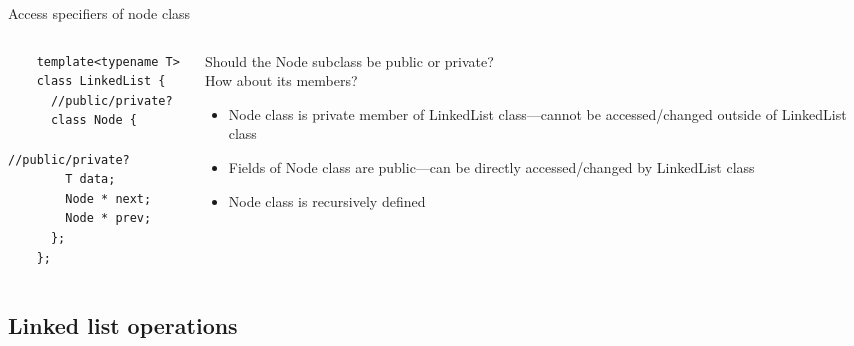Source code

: \documentclass[aspectratio=169]{beamer}
\begin{document}

\begin{frame}[fragile]{Access specifiers of node class}
  \begin{columns}
  \begin{column}{0.45\textwidth}
  \begin{lstlisting}
    template<typename T>
    class LinkedList {
      //public/private?
      class Node {
        //public/private?
        T data;
        Node * next;
        Node * prev;
      };
    };
  \end{lstlisting}
  \end{column}

  \begin{column}{0.55\textwidth}
  \begin{block}{Should the Node subclass be public or private?
      \\How about its members?}
    \begin{itemize}
    \item<2-> Node class is private member of LinkedList class---cannot be accessed/changed outside of LinkedList class
    \item<3-> Fields of Node class are public---can be directly accessed/changed by LinkedList class
    \item<4-> Node class is recursively defined
    \end{itemize}
  \end{block}
  \end{column}
  \end{columns}
\end{frame}

\subsection{Linked list operations}

\end{document}
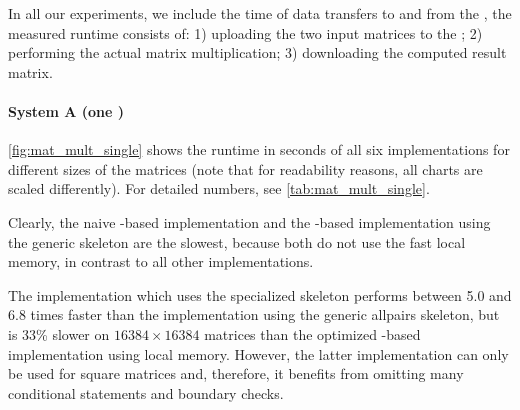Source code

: In all our experiments, we include the time of data transfers to and from the \GPU, \ie the measured runtime consists of:
1) uploading the two input matrices to the \GPU;
2) performing the actual matrix multiplication;
3) downloading the computed result matrix.

\paragraph{System A (one \GPU)}
\autoref{fig:mat_mult_single} shows the runtime in seconds of all six implementations for different sizes of the matrices (note that for readability reasons, all charts are scaled differently).
For detailed numbers, see \autoref{tab:mat_mult_single}.

Clearly, the naive \OpenCL-based implementation and the \SkelCL-based implementation using the generic \allpairs skeleton are the slowest, because both do not use the fast \GPU local memory, in contrast to all other implementations.

The implementation which uses the specialized \allpairs skeleton performs between 5.0 and 6.8 times faster than the implementation using the generic allpairs skeleton, but is 33\% slower on $16384\times 16384$ matrices than the optimized \OpenCL-based implementation using local memory.
However, the latter implementation can only be used for square matrices and, therefore, it benefits from omitting many conditional statements and boundary checks.

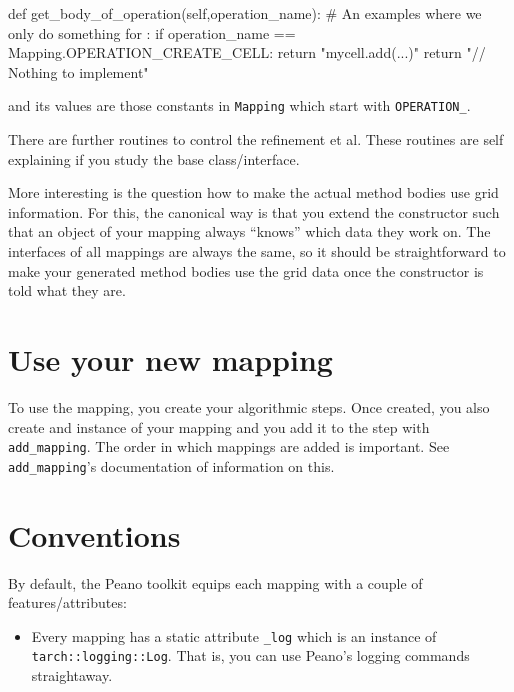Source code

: \begin{code}
  def get_body_of_operation(self,operation_name):
    # An examples where we only do something for :
    if operation_name == Mapping.OPERATION_CREATE_CELL:
      return "mycell.add(...)\n"
    return "// Nothing to implement\n"
\end{code}

\noindent
and its values are those constants in \texttt{Mapping} which start with
\texttt{OPERATION\_}.


There are further routines to control the refinement et al.
These routines are self explaining if you study the base class/interface.


More interesting is the question how to make the actual method bodies use grid
information.
For this, the canonical way is that you extend the constructor such that an
object of your mapping always ``knows'' which data they work on. 
The interfaces of all mappings are always the same, so it should be
straightforward to make your generated method bodies use the grid data once the
constructor is told what they are.


\section{Use your new mapping}

To use the mapping, you create your algorithmic steps.
Once created, you also create and instance of your mapping and you add it to the
step with \texttt{add\_mapping}.
The order in which mappings are added is important.
See \texttt{add\_mapping}'s documentation of information on this.



\section{Conventions}

By default, the Peano toolkit equips each mapping with a couple of
features/attributes:

\begin{itemize}
  \item Every mapping has a static attribute \texttt{\_log} which is an instance
  of \texttt{tarch::logging::Log}. That is, you can use Peano's logging commands
  straightaway.
\end{itemize}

• **PROBLEM STATEMENT**: Give back the material above exactly, but without its images.

• **EXERCISE OUTPUT**:
Source code

: \documentclass[aspectratio=169]{beamer}
\begin{document}

\begin{frame}[fragile]{Access specifiers of node class}
  \begin{columns}
  \begin{column}{0.45\textwidth}
  \begin{lstlisting}
    template<typename T>
    class LinkedList {
      //public/private?
      class Node {
        //public/private?
        T data;
        Node * next;
        Node * prev;
      };
    };
  \end{lstlisting}
  \end{column}

  \begin{column}{0.55\textwidth}
  \begin{block}{Should the Node subclass be public or private?
      \\How about its members?}
    \begin{itemize}
    \item<2-> Node class is private member of LinkedList class---cannot be accessed/changed outside of LinkedList class
    \item<3-> Fields of Node class are public---can be directly accessed/changed by LinkedList class
    \item<4-> Node class is recursively defined
    \end{itemize}
  \end{block}
  \end{column}
  \end{columns}
\end{frame}

\subsection{Linked list operations}

\end{document}
Source code

: In all our experiments, we include the time of data transfers to and from the \GPU, \ie the measured runtime consists of:
1) uploading the two input matrices to the \GPU;
2) performing the actual matrix multiplication;
3) downloading the computed result matrix.

\paragraph{System A (one \GPU)}
\autoref{fig:mat_mult_single} shows the runtime in seconds of all six implementations for different sizes of the matrices (note that for readability reasons, all charts are scaled differently).
For detailed numbers, see \autoref{tab:mat_mult_single}.

Clearly, the naive \OpenCL-based implementation and the \SkelCL-based implementation using the generic \allpairs skeleton are the slowest, because both do not use the fast \GPU local memory, in contrast to all other implementations.

The implementation which uses the specialized \allpairs skeleton performs between 5.0 and 6.8 times faster than the implementation using the generic allpairs skeleton, but is 33\% slower on $16384\times 16384$ matrices than the optimized \OpenCL-based implementation using local memory.
However, the latter implementation can only be used for square matrices and, therefore, it benefits from omitting many conditional statements and boundary checks.

Source code

: \begin{code}
  def get_body_of_operation(self,operation_name):
    # An examples where we only do something for :
    if operation_name == Mapping.OPERATION_CREATE_CELL:
      return "mycell.add(...)\n"
    return "// Nothing to implement\n"
\end{code}

\noindent
and its values are those constants in \texttt{Mapping} which start with
\texttt{OPERATION\_}.


There are further routines to control the refinement et al.
These routines are self explaining if you study the base class/interface.


More interesting is the question how to make the actual method bodies use grid
information.
For this, the canonical way is that you extend the constructor such that an
object of your mapping always ``knows'' which data they work on. 
The interfaces of all mappings are always the same, so it should be
straightforward to make your generated method bodies use the grid data once the
constructor is told what they are.


\section{Use your new mapping}

To use the mapping, you create your algorithmic steps.
Once created, you also create and instance of your mapping and you add it to the
step with \texttt{add\_mapping}.
The order in which mappings are added is important.
See \texttt{add\_mapping}'s documentation of information on this.



\section{Conventions}

By default, the Peano toolkit equips each mapping with a couple of
features/attributes:

\begin{itemize}
  \item Every mapping has a static attribute \texttt{\_log} which is an instance
  of \texttt{tarch::logging::Log}. That is, you can use Peano's logging commands
  straightaway.
\end{itemize}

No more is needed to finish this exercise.